Prompt: For each line below that includes the word "approximate", make a copy.

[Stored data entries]
##########

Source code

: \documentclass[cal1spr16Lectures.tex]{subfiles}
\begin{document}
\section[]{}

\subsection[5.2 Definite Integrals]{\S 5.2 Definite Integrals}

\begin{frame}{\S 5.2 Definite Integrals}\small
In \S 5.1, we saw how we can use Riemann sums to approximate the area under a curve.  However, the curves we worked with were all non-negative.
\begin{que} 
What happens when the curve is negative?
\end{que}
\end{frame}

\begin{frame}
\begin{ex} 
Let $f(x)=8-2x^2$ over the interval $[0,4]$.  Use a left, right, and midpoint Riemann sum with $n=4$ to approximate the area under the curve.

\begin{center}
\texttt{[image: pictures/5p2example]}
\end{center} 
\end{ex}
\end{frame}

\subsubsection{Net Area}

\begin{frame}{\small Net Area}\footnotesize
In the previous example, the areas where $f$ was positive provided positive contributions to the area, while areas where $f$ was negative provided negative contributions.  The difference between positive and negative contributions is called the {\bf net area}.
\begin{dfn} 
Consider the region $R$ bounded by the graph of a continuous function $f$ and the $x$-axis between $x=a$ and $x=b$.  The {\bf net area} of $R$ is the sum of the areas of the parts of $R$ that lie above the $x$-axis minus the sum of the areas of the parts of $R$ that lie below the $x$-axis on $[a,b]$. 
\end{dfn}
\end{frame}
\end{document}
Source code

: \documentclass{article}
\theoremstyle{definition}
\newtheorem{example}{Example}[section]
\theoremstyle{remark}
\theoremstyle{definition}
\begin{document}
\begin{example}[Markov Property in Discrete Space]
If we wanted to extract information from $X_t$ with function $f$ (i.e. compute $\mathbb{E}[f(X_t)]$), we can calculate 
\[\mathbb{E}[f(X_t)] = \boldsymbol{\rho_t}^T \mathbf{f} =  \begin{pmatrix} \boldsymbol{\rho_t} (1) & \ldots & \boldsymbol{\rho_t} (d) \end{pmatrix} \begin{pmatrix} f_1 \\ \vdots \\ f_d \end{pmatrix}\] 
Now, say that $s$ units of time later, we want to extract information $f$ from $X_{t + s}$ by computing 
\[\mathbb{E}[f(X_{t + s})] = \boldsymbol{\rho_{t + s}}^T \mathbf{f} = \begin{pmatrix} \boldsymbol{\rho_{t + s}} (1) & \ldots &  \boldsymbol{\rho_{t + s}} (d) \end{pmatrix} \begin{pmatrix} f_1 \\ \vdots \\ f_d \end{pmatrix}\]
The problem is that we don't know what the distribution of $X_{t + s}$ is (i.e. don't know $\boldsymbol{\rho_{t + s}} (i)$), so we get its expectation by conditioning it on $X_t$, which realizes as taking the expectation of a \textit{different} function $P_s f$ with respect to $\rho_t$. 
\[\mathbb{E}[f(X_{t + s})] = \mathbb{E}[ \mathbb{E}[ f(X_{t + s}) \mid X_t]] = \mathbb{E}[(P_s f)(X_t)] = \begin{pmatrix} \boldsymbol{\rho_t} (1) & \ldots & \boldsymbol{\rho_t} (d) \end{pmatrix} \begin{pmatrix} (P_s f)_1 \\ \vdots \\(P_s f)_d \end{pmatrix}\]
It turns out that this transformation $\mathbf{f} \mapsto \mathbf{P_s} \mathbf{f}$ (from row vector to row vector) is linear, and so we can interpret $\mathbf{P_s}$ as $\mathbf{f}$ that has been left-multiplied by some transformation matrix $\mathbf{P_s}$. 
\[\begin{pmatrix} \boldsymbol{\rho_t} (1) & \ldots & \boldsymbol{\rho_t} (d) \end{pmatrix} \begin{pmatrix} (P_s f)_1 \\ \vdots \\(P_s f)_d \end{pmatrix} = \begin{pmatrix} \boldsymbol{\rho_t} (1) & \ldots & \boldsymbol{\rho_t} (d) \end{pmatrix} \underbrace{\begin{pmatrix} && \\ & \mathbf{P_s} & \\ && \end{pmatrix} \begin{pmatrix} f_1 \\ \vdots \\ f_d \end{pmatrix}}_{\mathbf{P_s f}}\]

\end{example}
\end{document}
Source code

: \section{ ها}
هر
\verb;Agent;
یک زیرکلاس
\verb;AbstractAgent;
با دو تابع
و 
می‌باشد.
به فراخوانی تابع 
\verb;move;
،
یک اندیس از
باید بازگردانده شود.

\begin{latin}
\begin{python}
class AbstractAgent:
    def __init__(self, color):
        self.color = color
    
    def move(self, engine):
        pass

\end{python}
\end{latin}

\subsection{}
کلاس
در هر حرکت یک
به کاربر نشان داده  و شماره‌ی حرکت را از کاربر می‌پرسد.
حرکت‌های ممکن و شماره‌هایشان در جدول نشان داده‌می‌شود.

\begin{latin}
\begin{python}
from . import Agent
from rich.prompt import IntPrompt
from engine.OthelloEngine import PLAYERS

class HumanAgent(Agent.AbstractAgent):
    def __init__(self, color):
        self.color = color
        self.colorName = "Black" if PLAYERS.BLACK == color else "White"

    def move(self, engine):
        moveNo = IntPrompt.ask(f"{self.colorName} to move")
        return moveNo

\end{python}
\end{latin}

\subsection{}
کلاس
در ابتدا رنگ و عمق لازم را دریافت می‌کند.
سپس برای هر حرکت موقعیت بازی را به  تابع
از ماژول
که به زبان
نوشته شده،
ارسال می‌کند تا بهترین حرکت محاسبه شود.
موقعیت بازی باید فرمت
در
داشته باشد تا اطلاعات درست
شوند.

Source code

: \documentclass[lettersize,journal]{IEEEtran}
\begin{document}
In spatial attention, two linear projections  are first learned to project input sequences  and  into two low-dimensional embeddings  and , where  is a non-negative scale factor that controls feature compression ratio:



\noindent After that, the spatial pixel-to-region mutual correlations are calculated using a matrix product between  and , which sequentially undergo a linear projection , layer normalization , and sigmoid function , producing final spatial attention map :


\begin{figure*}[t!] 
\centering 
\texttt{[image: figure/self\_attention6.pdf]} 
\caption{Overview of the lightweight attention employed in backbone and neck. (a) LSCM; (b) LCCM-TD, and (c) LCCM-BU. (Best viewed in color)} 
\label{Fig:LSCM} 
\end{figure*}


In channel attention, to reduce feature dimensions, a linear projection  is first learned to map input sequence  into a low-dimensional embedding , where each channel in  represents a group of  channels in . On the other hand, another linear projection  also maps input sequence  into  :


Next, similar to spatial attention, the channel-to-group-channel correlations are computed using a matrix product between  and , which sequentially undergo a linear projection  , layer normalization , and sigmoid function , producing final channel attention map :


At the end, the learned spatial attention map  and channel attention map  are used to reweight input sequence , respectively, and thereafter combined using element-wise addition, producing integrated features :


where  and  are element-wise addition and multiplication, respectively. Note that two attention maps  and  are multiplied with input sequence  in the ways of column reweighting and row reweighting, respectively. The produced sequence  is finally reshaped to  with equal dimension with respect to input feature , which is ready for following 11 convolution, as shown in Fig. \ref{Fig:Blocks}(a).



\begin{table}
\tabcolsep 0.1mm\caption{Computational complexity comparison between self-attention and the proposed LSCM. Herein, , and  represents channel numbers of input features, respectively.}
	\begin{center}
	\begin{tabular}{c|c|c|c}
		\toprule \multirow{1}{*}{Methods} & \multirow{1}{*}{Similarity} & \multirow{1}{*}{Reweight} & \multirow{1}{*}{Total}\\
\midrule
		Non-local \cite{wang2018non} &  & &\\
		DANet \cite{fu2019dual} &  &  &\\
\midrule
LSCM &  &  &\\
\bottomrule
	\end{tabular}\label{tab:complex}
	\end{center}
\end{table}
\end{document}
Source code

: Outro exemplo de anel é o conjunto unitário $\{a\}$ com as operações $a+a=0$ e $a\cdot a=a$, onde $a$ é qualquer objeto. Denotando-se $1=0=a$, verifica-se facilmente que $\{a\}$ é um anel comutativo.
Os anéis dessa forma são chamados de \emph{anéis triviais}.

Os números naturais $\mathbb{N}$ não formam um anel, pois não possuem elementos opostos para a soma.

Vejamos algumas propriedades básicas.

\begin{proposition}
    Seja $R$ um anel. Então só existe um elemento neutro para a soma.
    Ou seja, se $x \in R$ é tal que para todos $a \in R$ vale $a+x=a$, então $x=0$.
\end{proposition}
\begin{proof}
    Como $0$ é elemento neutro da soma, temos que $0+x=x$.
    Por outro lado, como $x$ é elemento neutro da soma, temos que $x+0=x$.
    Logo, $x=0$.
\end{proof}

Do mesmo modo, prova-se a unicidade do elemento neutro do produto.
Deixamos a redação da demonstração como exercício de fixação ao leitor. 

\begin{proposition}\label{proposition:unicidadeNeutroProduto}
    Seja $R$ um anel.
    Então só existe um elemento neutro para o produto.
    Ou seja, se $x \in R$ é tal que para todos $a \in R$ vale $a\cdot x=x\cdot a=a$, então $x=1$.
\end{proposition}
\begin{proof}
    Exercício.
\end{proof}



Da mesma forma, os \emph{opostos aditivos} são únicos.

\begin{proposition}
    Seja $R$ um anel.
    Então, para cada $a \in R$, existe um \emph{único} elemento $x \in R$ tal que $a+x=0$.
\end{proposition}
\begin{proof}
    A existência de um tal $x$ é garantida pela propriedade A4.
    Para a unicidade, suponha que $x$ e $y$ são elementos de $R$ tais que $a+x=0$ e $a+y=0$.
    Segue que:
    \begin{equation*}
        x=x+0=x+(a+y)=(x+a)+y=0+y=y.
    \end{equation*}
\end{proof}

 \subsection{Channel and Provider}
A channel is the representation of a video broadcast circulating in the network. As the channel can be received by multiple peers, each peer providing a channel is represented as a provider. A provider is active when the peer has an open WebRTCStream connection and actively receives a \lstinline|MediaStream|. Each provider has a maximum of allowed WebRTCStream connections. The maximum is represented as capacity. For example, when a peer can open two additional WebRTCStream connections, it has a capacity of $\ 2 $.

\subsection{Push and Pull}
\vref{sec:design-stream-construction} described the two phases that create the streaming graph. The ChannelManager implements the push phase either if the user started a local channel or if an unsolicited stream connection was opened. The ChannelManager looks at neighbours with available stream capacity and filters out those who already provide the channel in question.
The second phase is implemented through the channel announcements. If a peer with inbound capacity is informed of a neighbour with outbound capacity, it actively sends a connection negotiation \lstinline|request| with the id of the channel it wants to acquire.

##########

Result of the task:
In \S 5.1, we saw how we can use Riemann sums to approximate the area under a curve.  However, the curves we worked with were all non-negative.
Let $f(x)=8-2x^2$ over the interval $[0,4]$.  Use a left, right, and midpoint Riemann sum with $n=4$ to approximate the area under the curve.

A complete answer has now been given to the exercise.